The finer points!!! Amazing. Something to keep in mind when the billionaires tell the ol' lefties to read econ 101!

That particular exchange really was one of the most embarrassing and ignorant ones I've seen on part of pg.

Quoting the GP tweet to the one you linked:

> You still occasionally hear people saying that founders don't deserve to be rich, because their employees created all the value. But the falsity of this claim becomes increasingly obvious as automation enables founders to grow companies with fewer and fewer employees.

Do you disagree with this, or just disagree that it’s in contradiction to Marx?

  • To start with, "don't deserve [...] because employees created all the value" is a straw man. Lots of other value Out There that they exploit that comes from other places than their employees' labor but also isn't "created" by the founder. Also lots of reasons people shouldn't be rich, whether or not they are founders and whether or not they "created" value.

  • Disagree that this is even the question. The role of "founder" is mostly tangential to the discussion - rather it's the "owner" that Marxists would argue don't deserve their wealth (and if it's the same person, you have to separate the roles in your head - the 'founder' role produce some irreplaceable value, while the 'owner' role is easily replaced.)

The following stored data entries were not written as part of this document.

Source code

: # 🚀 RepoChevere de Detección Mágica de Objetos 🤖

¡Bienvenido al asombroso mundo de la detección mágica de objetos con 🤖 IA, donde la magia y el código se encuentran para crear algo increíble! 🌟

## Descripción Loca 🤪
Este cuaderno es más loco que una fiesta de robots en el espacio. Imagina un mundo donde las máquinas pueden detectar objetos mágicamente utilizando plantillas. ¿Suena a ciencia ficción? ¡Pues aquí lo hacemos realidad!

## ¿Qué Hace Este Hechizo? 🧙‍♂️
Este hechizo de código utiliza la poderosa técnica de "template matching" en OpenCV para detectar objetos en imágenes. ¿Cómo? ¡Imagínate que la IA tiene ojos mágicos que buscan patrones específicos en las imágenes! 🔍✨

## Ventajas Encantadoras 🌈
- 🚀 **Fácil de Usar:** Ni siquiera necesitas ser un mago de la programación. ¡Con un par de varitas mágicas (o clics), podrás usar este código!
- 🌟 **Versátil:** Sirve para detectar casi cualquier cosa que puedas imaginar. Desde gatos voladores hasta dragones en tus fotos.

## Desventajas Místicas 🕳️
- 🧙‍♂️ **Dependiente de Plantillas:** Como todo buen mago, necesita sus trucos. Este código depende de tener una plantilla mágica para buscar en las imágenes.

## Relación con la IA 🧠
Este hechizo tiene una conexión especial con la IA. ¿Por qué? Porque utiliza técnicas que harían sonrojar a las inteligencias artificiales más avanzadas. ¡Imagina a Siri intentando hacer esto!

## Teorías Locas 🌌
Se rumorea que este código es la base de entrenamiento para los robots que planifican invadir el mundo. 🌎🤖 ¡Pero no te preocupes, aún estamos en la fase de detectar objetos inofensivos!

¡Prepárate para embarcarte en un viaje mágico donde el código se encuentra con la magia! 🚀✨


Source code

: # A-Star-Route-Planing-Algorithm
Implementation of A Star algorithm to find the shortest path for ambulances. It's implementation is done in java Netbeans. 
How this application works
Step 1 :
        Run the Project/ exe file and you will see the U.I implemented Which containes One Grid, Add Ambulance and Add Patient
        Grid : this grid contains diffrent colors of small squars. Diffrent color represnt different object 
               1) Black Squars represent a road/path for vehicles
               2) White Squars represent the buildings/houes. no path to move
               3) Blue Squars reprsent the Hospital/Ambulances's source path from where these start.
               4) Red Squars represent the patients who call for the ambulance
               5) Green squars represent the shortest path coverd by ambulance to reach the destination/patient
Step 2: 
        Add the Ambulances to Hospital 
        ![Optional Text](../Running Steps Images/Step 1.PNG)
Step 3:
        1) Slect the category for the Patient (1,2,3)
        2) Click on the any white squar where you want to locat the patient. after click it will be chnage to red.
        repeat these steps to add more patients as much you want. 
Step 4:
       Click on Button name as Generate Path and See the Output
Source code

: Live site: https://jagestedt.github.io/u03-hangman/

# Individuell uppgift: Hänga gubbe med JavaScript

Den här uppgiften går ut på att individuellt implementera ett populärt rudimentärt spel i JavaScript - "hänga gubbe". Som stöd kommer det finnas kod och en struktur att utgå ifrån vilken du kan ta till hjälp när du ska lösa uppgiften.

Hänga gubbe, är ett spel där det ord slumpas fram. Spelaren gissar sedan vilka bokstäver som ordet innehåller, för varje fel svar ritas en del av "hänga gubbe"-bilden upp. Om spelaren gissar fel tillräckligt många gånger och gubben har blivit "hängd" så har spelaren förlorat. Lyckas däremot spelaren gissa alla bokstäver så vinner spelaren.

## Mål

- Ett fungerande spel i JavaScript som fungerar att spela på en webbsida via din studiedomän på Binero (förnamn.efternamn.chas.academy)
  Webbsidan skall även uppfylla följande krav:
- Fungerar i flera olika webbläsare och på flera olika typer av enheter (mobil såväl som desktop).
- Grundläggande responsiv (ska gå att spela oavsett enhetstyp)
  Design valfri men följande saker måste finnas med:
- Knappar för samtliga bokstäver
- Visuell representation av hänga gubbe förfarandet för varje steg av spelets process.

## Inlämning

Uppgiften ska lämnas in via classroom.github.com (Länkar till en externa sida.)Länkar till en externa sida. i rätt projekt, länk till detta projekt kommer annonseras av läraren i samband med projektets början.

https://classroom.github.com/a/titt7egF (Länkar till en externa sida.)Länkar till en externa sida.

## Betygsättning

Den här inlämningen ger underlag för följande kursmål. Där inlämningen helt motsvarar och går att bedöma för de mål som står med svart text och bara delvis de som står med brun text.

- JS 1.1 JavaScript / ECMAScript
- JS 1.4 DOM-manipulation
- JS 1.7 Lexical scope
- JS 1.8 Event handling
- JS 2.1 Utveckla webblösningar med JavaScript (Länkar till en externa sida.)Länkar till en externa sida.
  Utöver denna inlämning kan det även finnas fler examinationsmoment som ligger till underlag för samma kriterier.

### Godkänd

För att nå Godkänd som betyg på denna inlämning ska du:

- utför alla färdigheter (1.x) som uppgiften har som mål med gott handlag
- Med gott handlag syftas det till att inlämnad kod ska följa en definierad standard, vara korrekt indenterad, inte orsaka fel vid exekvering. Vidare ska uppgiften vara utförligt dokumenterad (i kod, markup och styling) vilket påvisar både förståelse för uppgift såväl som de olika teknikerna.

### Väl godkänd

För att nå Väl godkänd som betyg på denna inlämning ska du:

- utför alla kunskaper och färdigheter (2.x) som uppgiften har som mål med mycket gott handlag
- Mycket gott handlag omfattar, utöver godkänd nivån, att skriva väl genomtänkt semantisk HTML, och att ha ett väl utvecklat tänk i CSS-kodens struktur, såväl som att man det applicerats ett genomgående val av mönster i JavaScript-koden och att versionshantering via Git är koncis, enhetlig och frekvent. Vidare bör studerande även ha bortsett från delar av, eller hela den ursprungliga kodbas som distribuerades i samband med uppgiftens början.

    The fact that automation makes your firm exponentially more productive over time doesn't contradict Marx at all. That's just a premise he borrows from classical economics to then argue why that leads to bad stuff, in his view. It seems like maybe PG is taking issue with the labor theory of value or something? In which case... /shrug, that's ok, get in line with the rest of us?

    What's really happening here though is PG isn't familiar with the discourse whatsoever, so he makes a weird scattered argument and smugly attributes some strawman opinion to Marxists, then gets mad at the reaction. Trying to make sense of it as if he knows what he's talking about just kinda leads to insanity.

    e: I'm also not claiming to have some deep knowledge of Marxism at all... I've read like 1 or 2 chapters of Capital. It's just that, like I said above, you just have to have basic familiarity to realize PG speaks from his ass.